IAI

‘Non solo Putin. La nuova Guerra Fredda’ di Ennio Caretto

Questo libro di Ennio Caretto si propone di descrivere cause e conseguenze della così detta seconda Guerra Fredda, ovvero la nuova situazione di grande attrito tra Washington e Mosca. L’autore sin dal titolo rivela la sua tesi: i comportamenti in politica estera del presidente russo Vladimir Putin non sono la sola causa del raffreddamento dei rapporti tra Cremlino e Casa Bianca; anzi, spesso essi costituiscono le naturali conseguenze delle scelte compiute dagli Stati Uniti.

Come accadde per la Guerra Fredda, le questioni più importanti della partita vengono giocate in Europa. Gli Usa, dalla Presidenza Clinton, con manovre economiche e diplomatiche, hanno cercato di impedire alla Russia l’accesso all’Europa. A rendere esplicita questa scelta americana è stato sicuramente l’allargamento della Nato a Paesi dell’Est Europa e dell’ex Urss, che ha circoscritto e indebolito il ruolo di Mosca nel Vecchio Continente.
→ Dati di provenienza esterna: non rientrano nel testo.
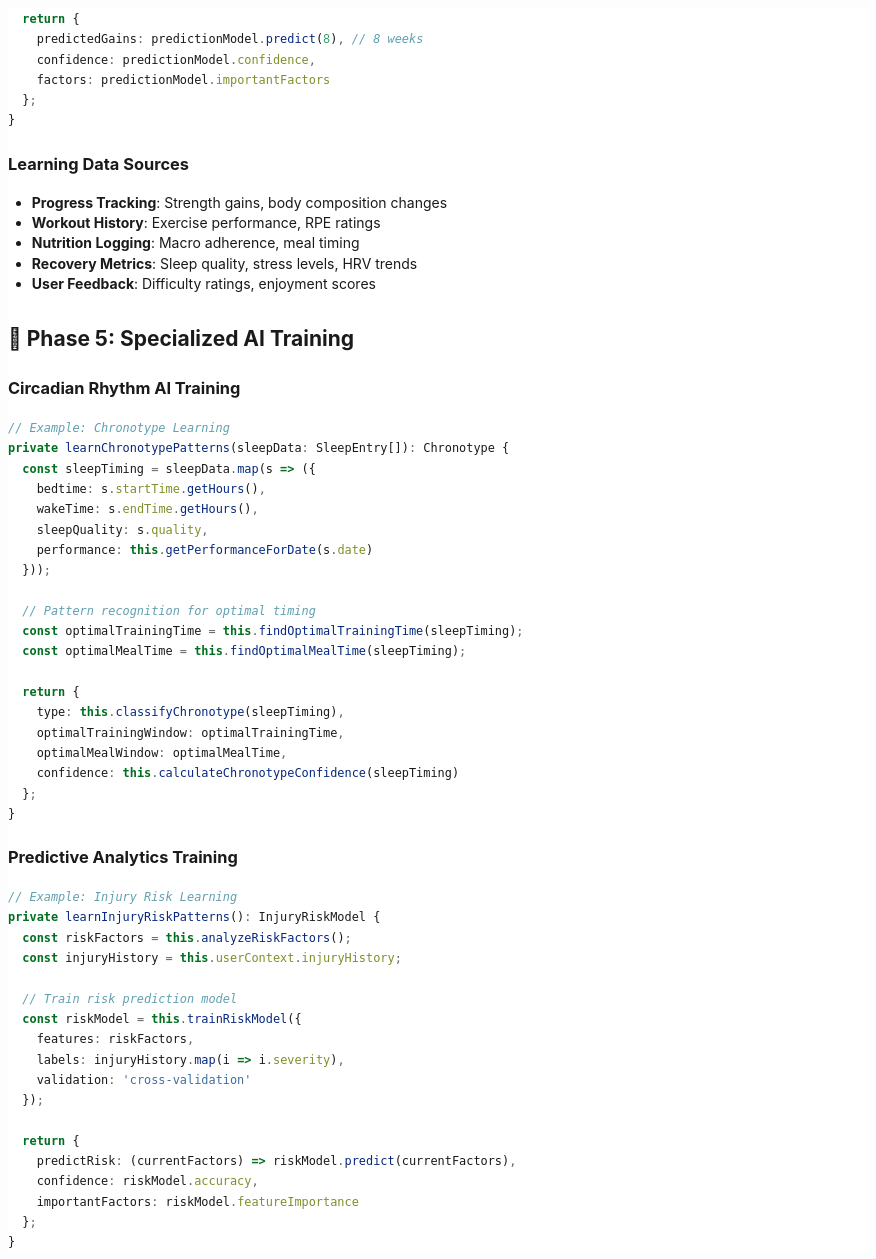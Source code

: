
 ```typescript
  return {
    predictedGains: predictionModel.predict(8), // 8 weeks
    confidence: predictionModel.confidence,
    factors: predictionModel.importantFactors
  };
}
```

### **Learning Data Sources**
- **Progress Tracking**: Strength gains, body composition changes
- **Workout History**: Exercise performance, RPE ratings
- **Nutrition Logging**: Macro adherence, meal timing
- **Recovery Metrics**: Sleep quality, stress levels, HRV trends
- **User Feedback**: Difficulty ratings, enjoyment scores

## 🎯 Phase 5: Specialized AI Training

### **Circadian Rhythm AI Training**
```typescript
// Example: Chronotype Learning
private learnChronotypePatterns(sleepData: SleepEntry[]): Chronotype {
  const sleepTiming = sleepData.map(s => ({
    bedtime: s.startTime.getHours(),
    wakeTime: s.endTime.getHours(),
    sleepQuality: s.quality,
    performance: this.getPerformanceForDate(s.date)
  }));
  
  // Pattern recognition for optimal timing
  const optimalTrainingTime = this.findOptimalTrainingTime(sleepTiming);
  const optimalMealTime = this.findOptimalMealTime(sleepTiming);
  
  return {
    type: this.classifyChronotype(sleepTiming),
    optimalTrainingWindow: optimalTrainingTime,
    optimalMealWindow: optimalMealTime,
    confidence: this.calculateChronotypeConfidence(sleepTiming)
  };
}
```

### **Predictive Analytics Training**
```typescript
// Example: Injury Risk Learning
private learnInjuryRiskPatterns(): InjuryRiskModel {
  const riskFactors = this.analyzeRiskFactors();
  const injuryHistory = this.userContext.injuryHistory;
  
  // Train risk prediction model
  const riskModel = this.trainRiskModel({
    features: riskFactors,
    labels: injuryHistory.map(i => i.severity),
    validation: 'cross-validation'
  });
  
  return {
    predictRisk: (currentFactors) => riskModel.predict(currentFactors),
    confidence: riskModel.accuracy,
    importantFactors: riskModel.featureImportance
  };
}
```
Ennio Caretto, che è stato a lungo attento ed incisivo corrispondente del Corriere della Sera sia da Washington che da Mosca, identifica nella reazione americana alla fine della Guerra Fredda una delle cause principali del nuovo conflitto politico. I presidenti statunitensi, a cominciare dal già citato Clinton, hanno trattato la Russia come un Paese “sconfitto”, declassandolo sullo scacchiere delle relazioni internazionali. Agendo, cioè, come “superpotenza unica”, gli Usa hanno operato senza badare agli interessi di altri grandi attori internazionali, Russia e Cina in testa.

Particolarmente interessante è la considerazione, più volte ripetuta nel libro, che, paradossalmente, la migliore strategia politica americana nei confronti di Mosca sia stata quella attuata da Reagan. In effetti, nella vulgata, Reagan appare come il presidente profondamente anti-comunista che ha portato con la sua fermezza il blocco occidentale alla vittoria nella Guerra Fredda. In realtà, rileva Caretto, il “presidente Cowboy” è stato più pragmatico sulla questione sovietica, non mancando di distinguere la lotta al comunismo (attuata non senza ferocia in America Latina) ai rapporti con le Repubbliche socialiste sovietiche. I suoi successori, che non hanno mostrato analogo paragrammatismo, hanno contribuito al peggioramento dei rapporti tra i due capi della ‘Linea Rossa’.

La stessa Unione europea, a giudizio dell’autore, non è esente da colpe. Se americani e russi non sono riusciti ad accordarsi per una convivenza e collaborazione in Europa, l’Ue non ha saputo cogliere l’occasione per fare da ponte fra di loro, perdendo l’occasione per elevarsi in maniera decisiva in campo internazionale.

Il libro ripercorre i momenti chiave dell’evoluzione dei rapporti tra l’Occidente e la Russia, come la caduta del Muro di Berlino e la fine dell’Urss, la riunificazione tedesca, le conseguenze in Italia della nuova situazione internazionale, oltre alla questione ucraina che è di strettissima attualità. La narrazione alterna la descrizione dei fatti ai commenti di politologi ed esperti, il racconto di episodi ed aneddoti di sui Caretto è stato testimone diretto durante la lunga carriera da corrispondente a commenti precisi e chiari. Il tutto all’insegna di una grande onestà intellettuale che caratterizza l’intera opera e che la rende particolarmente godibile e valida.

Non solo Putin. Da Gorbaciov a Putin, da Reagan a Trump. I retroscena dei complicati rapporti America-Russia dall’80 ad oggi: la nuova guerra fredda, Di Ennio Caretto, Biblioteca dei Leoni, pagine 216, euro 16.